For an SME, the decision to allocate one person to develop a new revenue stream is a significant commitment, while in a corporate it is hardly noticeable. Losing an employee or a client is likely to have a far more noticeable impact on revenues in an SME than in a large firm, while capital investments can have a worrying effect on cash flow.
Within a corporate, the governance frameworks to protect the organisation already exist; in an SME, you are constantly balancing risk and reward, and where you allocate your time as you focus on the business-critical issues. The quality of a leader will ultimately determine the organisation’s success.
The cliché that ‘leaders are born not made’ is nonsense. SME leaders have three roles, and you can improve at each one. The first is to take responsibility for the finances, without which you won’t have a business. The second is to make good decisions that enable your business to compete successfully in a crowded industry. And the third is to inspire your team, encouraging them to feel invested in you and the company so that they will work harder and stay around for longer.
The skills for each of these three roles can be developed. If you follow these five tips you will be on the right track.
Tips for successful leadership
1. Clarity of vision
You need a clear vision for the business, broken down into a three-year plan (see Recruiter July 2015, p43). For your team to help you achieve the vision, you must share it with them at least once a year. Growth mapping tools, available online, can make your vision clearer and easier for your team to engage with. Tempting as it may be, don’t oversell the future to your team; keep it high-level but with enough detail to convince the sceptics and show how they will benefit from this exciting future.
2.Ongoing communication & engagement with the team
People work for SMEs because of the opportunity to make a tangible difference. Recognising their contribution and the results will make your team feel more invested in the company and loyal to you. Sharing details of the company’s performance and recognising individual contributions verbally, with small gestures and financial rewards, will all help. The most successful leaders encourage all their employees to come up with ideas that will grow the business and then give them the opportunity to implement those ideas.

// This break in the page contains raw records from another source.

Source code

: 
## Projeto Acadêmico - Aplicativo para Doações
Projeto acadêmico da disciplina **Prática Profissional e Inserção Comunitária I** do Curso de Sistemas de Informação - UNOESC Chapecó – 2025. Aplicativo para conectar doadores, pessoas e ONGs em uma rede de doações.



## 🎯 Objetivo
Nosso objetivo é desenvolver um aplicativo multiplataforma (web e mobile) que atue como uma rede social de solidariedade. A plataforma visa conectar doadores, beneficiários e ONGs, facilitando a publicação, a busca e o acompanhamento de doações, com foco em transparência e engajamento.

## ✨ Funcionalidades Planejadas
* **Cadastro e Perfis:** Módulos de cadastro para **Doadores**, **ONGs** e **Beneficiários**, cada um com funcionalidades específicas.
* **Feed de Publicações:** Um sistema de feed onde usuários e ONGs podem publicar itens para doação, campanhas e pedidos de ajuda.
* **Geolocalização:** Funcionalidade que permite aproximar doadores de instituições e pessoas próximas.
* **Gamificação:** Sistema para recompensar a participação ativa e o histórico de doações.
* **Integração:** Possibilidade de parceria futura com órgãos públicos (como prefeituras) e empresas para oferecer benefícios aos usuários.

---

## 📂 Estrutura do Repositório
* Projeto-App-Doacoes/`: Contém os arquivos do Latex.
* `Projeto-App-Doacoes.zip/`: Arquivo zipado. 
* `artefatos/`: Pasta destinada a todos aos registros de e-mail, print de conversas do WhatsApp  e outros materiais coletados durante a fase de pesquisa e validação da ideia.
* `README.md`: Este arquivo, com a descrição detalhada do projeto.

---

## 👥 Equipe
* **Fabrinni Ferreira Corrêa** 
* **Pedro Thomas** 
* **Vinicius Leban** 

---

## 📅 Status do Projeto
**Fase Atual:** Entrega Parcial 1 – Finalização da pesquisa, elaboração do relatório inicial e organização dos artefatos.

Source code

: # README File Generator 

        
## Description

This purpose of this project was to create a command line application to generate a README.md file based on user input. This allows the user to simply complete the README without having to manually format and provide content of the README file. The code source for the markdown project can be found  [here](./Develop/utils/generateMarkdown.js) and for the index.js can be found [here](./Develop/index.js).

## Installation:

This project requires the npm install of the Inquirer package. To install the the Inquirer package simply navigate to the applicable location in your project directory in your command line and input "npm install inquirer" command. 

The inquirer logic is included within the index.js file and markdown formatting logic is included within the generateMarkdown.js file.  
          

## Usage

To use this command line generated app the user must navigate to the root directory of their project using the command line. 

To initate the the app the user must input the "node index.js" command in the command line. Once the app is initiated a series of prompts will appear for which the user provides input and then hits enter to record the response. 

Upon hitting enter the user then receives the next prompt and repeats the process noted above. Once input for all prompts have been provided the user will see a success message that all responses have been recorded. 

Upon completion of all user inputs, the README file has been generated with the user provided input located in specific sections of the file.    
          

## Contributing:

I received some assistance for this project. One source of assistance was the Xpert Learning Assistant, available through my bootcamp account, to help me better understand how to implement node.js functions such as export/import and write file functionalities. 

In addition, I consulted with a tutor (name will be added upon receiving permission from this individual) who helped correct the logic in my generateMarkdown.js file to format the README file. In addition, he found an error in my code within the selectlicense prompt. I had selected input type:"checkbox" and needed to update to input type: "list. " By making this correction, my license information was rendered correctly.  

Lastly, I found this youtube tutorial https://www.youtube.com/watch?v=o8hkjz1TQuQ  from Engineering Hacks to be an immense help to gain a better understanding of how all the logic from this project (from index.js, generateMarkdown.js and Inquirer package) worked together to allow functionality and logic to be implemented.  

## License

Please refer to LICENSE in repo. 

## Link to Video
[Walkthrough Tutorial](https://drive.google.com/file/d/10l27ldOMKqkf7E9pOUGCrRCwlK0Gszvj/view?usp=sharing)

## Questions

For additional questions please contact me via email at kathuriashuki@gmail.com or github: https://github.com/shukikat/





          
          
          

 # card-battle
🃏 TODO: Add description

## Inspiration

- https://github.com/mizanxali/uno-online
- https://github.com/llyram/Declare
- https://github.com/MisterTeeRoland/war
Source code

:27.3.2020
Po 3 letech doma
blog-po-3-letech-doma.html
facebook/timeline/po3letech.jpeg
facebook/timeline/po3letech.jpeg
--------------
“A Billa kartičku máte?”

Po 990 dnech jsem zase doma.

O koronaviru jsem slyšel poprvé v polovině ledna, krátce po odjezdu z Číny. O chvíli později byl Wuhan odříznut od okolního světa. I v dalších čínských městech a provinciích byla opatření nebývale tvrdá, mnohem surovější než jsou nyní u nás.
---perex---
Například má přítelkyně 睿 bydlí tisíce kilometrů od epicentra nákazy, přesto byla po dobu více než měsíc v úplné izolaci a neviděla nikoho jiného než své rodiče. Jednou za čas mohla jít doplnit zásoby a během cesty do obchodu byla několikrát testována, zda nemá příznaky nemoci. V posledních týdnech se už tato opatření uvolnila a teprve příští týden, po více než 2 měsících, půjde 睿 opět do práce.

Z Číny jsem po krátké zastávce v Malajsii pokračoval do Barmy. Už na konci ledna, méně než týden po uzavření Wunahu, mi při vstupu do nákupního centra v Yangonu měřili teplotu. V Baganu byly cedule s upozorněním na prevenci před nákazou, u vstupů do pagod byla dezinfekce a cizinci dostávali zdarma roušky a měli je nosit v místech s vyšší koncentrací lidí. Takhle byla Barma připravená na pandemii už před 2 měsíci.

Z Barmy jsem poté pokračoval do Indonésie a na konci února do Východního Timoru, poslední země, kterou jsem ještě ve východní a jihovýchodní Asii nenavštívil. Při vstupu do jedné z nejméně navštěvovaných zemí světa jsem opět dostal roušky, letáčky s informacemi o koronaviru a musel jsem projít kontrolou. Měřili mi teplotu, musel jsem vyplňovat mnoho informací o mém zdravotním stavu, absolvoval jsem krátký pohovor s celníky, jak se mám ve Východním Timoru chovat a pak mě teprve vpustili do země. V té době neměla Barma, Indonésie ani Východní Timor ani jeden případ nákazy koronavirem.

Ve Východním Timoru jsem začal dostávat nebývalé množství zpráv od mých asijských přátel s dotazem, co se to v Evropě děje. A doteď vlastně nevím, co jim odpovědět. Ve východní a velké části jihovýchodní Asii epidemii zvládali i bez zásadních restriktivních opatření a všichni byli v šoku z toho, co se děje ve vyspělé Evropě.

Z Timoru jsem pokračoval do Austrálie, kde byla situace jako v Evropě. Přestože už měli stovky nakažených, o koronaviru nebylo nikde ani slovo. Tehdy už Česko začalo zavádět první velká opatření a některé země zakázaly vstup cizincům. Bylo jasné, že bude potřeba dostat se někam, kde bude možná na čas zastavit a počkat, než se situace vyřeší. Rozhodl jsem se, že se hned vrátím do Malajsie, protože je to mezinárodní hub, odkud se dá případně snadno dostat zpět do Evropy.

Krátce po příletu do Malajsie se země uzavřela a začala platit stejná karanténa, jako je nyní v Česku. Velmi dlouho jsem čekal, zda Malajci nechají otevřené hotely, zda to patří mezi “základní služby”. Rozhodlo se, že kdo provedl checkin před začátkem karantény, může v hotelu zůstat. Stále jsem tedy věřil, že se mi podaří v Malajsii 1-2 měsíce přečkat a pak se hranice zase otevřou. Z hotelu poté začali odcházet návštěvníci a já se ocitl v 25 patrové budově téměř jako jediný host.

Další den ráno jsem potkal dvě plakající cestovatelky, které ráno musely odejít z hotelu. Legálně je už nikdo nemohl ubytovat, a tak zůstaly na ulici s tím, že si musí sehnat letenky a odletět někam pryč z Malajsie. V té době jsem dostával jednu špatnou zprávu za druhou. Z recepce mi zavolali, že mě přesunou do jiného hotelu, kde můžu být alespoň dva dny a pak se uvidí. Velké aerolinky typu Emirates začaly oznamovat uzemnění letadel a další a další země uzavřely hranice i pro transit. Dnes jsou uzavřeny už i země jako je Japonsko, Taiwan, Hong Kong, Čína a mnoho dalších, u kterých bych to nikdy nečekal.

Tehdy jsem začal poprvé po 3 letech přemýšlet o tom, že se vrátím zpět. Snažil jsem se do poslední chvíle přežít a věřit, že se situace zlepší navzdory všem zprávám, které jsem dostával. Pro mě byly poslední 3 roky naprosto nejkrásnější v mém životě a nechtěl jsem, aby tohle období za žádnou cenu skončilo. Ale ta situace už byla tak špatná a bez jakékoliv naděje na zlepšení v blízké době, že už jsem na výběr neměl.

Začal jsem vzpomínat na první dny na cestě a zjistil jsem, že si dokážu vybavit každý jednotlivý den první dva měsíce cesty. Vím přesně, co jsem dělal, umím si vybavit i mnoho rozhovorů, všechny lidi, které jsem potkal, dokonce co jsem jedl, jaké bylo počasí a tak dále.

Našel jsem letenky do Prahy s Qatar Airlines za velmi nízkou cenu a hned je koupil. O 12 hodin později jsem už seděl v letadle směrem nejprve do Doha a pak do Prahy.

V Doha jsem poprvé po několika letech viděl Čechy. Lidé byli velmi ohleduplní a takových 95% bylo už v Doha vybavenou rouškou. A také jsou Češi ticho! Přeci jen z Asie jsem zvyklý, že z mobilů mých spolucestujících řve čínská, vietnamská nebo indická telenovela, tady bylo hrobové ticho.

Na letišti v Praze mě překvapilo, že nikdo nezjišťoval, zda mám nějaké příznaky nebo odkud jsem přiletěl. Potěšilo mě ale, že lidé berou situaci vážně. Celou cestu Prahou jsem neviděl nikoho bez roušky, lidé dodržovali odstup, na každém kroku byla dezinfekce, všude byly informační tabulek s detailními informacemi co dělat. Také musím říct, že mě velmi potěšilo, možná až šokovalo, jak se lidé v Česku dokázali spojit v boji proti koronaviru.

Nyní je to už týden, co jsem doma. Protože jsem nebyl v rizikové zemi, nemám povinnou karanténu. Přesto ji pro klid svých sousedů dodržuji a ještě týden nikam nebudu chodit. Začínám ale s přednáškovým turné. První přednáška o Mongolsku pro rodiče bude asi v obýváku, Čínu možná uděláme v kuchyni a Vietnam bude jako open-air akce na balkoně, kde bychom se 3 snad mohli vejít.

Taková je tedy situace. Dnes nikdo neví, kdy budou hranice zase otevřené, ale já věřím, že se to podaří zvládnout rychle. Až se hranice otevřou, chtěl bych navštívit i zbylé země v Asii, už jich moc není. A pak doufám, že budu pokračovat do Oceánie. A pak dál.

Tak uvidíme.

Employees look to their leaders to set an example. You must be controlled and disciplined in your own behaviour and attitude if you want your employees to be the same. Furthermore if you are inconsistent this will waste your resources, frustrating your employees and causing them to question your commitment to your most recent decisions. Consistency stems from your three-year vision and annual planning.
4. Sharing the burden
A business’s needs evolve as it grows. Leaders understand they cannot meet all those needs themselves, so empower those around them. Your business will grow faster if you recognise the strengths of individuals, delegate and give them the chance to grow. Devolving responsibility will reduce staff turnover, enabling you to grow with the business. To improve your delegation, try writing down EVERY task you get involved with for one week and identify any that could be done as well (or better) by a junior member of the team, thereby freeing you up to work on the things that will make a bigger difference to the business.
5. Ongoing development
You, your team and your business will go stale if you don’t invest in training and coaching so make sure once that you have attracted the right people to your business, that you retain them by offering some sort of personal or professional development!